As previously mentioned and shown in FIG. 3, the wrench head 22 of the unidirectional wrench in the first embodiment, is placed over the nut 39 and/or bolt 40. When the wrench handle is oscillated in the active direction, the gear teeth 28 and 32 lock the teeth together and rotate the workpiece. Removing the wrench from the workpiece, and turning it over, permits the active ratcheting of the wrench in the opposite direction. In this embodiment, the twelve-sided polygonal opening 36 is the same size as the workpiece 39. However, when the workpiece is larger or smaller than the opening 36, or the enclosure sleeve 30, a special socket 68 may be utilized, as illustrated in FIG. 6. FIGS. 6 and 8 show a ring 35, manufactured from a resilient material which is placed around the upper end of the special wrench socket 68. The details of the special socket 68 are shown in FIGS. 7, 8 and 9.

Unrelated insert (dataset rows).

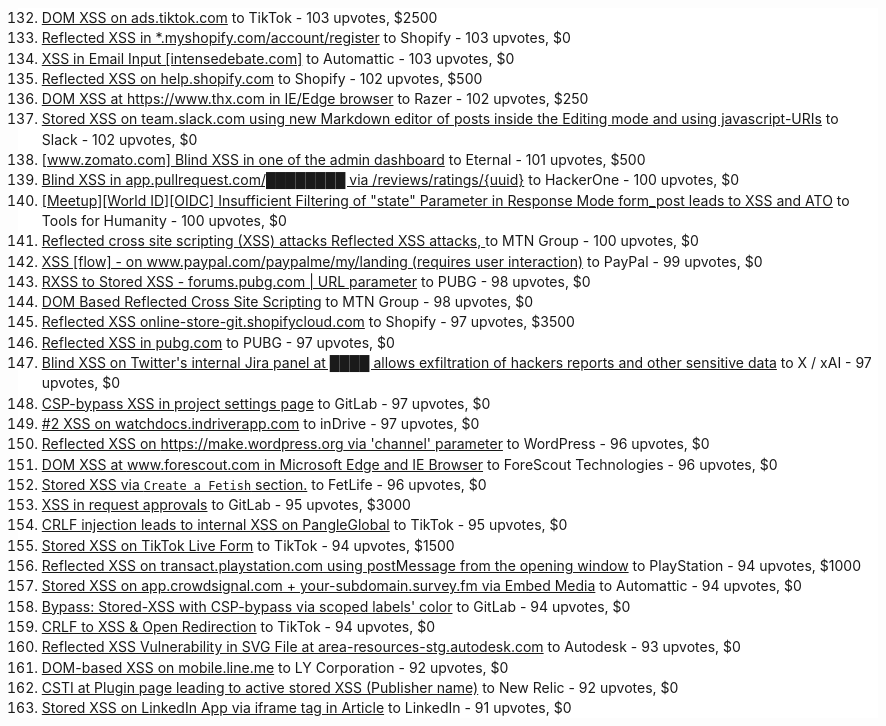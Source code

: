 132. [DOM XSS on ads.tiktok.com](https://hackerone.com/reports/1549451) to TikTok - 103 upvotes, $2500
133. [Reflected XSS in *.myshopify.com/account/register](https://hackerone.com/reports/470206) to Shopify - 103 upvotes, $0
134. [XSS in Email Input [intensedebate.com]](https://hackerone.com/reports/1037714) to Automattic - 103 upvotes, $0
135. [Reflected XSS on help.shopify.com](https://hackerone.com/reports/1940245) to Shopify - 102 upvotes, $500
136. [DOM XSS at https://www.thx.com in IE/Edge browser](https://hackerone.com/reports/702981) to Razer - 102 upvotes, $250
137. [Stored XSS on team.slack.com using new Markdown editor of posts inside the Editing mode and using javascript-URIs](https://hackerone.com/reports/132104) to Slack - 102 upvotes, $0
138. [[www.zomato.com] Blind XSS in one of the admin dashboard](https://hackerone.com/reports/461272) to Eternal - 101 upvotes, $500
139. [Blind XSS in app.pullrequest.com/████████ via /reviews/ratings/{uuid}](https://hackerone.com/reports/1558010) to HackerOne - 100 upvotes, $0
140. [[Meetup][World ID][OIDC] Insufficient Filtering of "state" Parameter in Response Mode form_post leads to XSS and ATO](https://hackerone.com/reports/2515808) to Tools for Humanity - 100 upvotes, $0
141. [Reflected cross site scripting (XSS) attacks Reflected XSS attacks, ](https://hackerone.com/reports/1799197) to MTN Group - 100 upvotes, $0
142. [XSS [flow] - on www.paypal.com/paypalme/my/landing (requires user interaction)](https://hackerone.com/reports/425200) to PayPal - 99 upvotes, $0
143. [RXSS to Stored XSS - forums.pubg.com | URL parameter](https://hackerone.com/reports/756697) to PUBG - 98 upvotes, $0
144. [DOM Based Reflected Cross Site Scripting](https://hackerone.com/reports/2321874) to MTN Group - 98 upvotes, $0
145. [Reflected XSS online-store-git.shopifycloud.com](https://hackerone.com/reports/1410459) to Shopify - 97 upvotes, $3500
146. [Reflected XSS in pubg.com](https://hackerone.com/reports/751870) to PUBG - 97 upvotes, $0
147. [Blind XSS on Twitter's internal Jira panel at ████ allows exfiltration of hackers reports and other sensitive data](https://hackerone.com/reports/1369674) to X / xAI - 97 upvotes, $0
148. [CSP-bypass XSS in project settings page](https://hackerone.com/reports/1588732) to GitLab - 97 upvotes, $0
149. [#2 XSS on watchdocs.indriverapp.com](https://hackerone.com/reports/2015074) to inDrive - 97 upvotes, $0
150. [Reflected XSS on https://make.wordpress.org via 'channel' parameter](https://hackerone.com/reports/659419) to WordPress - 96 upvotes, $0
151. [DOM XSS at www.forescout.com in Microsoft Edge and IE Browser](https://hackerone.com/reports/704266) to ForeScout Technologies - 96 upvotes, $0
152. [Stored XSS via `Create a Fetish` section.](https://hackerone.com/reports/1085914) to FetLife - 96 upvotes, $0
153. [XSS in request approvals](https://hackerone.com/reports/402658) to GitLab - 95 upvotes, $3000
154. [CRLF injection leads to internal XSS on PangleGlobal](https://hackerone.com/reports/2189960) to TikTok - 95 upvotes, $0
155. [Stored XSS on TikTok Live Form](https://hackerone.com/reports/1542703) to TikTok - 94 upvotes, $1500
156. [Reflected XSS on transact.playstation.com using postMessage from the opening window](https://hackerone.com/reports/900619) to PlayStation - 94 upvotes, $1000
157. [Stored XSS on app.crowdsignal.com + your-subdomain.survey.fm via Embed Media](https://hackerone.com/reports/920005) to Automattic - 94 upvotes, $0
158. [Bypass: Stored-XSS with CSP-bypass via scoped labels' color](https://hackerone.com/reports/1693150) to GitLab - 94 upvotes, $0
159. [CRLF to XSS & Open Redirection](https://hackerone.com/reports/2012519) to TikTok - 94 upvotes, $0
160. [Reflected XSS Vulnerability in SVG File at area-resources-stg.autodesk.com](https://hackerone.com/reports/3045455) to Autodesk - 93 upvotes, $0
161. [DOM-based XSS on mobile.line.me](https://hackerone.com/reports/736272) to LY Corporation - 92 upvotes, $0
162. [CSTI at Plugin page leading to active stored XSS (Publisher name)](https://hackerone.com/reports/587829) to New Relic - 92 upvotes, $0
163. [Stored XSS on LinkedIn App via iframe tag in Article](https://hackerone.com/reports/2212950) to LinkedIn - 91 upvotes, $0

Still another configuration employs an existing adapter 70 as depicted in FIG. 13 and an improved adapter in FIG. 14, which can be mounted in the opening of the wrench head sleeve 36, to allow the use of conventional sockets, such as shown in FIG. 17. The body of the adapter 70 has a hexagonal shape to mate with the inside of the polygonal opening 36 of the sleeve. The adapter also contains a square projection 72 on each end corresponding in dimensions to the upper openings of the standard sockets 71 (such as 1/4, 3/8 or 1/2 inch drives), as typically shown in FIG. 17.
The standard square end projection 72 on the adapter 70 includes a weak point where the projection meets the body of the adapter at a 90° angle, shown as point "a" in FIG. 13. To alleviate this problem, radiused section 73 is provided as shown in FIG. 14, to unite the straight outside surface of the adapter 70 with the perpendicular side of the adapter body as shown in FIG. 14. To accommodate the radiused section of the adapter, the upper body of the standard socket must also have a corresponding radiused section 71 as shown in FIG. 17. The original adapter 70 can be held in place in the polygonal opening 36, by the adapter's upper lid 86 and a retaining spring washer 77, located in a snap ring groove 83 as shown in FIG. 15. This method of securing the adapter 70 in the polygonal opening 36 can also be achieved with the upper lip 86 and a spring loaded ball 81 as shown in FIGS. 13 and 16.
To emphasize the similarities in function, between the first and preferred embodiment, the preferred wrench embodiment is depicted in FIGS. 18-29 and provides the same function as the first embodiment, but is designed to be bidirectional in order to change the rotational direction. The preferred wrench embodiment may remain on the workpiece while the rotational direction of the wrench may be manually changed by a switching means 160 located within the handle 148. Further, the handle 148 is somewhat different in configuration however, it includes the ergonomic shape of the preferred embodiment, plus a removable knuckle protector 150.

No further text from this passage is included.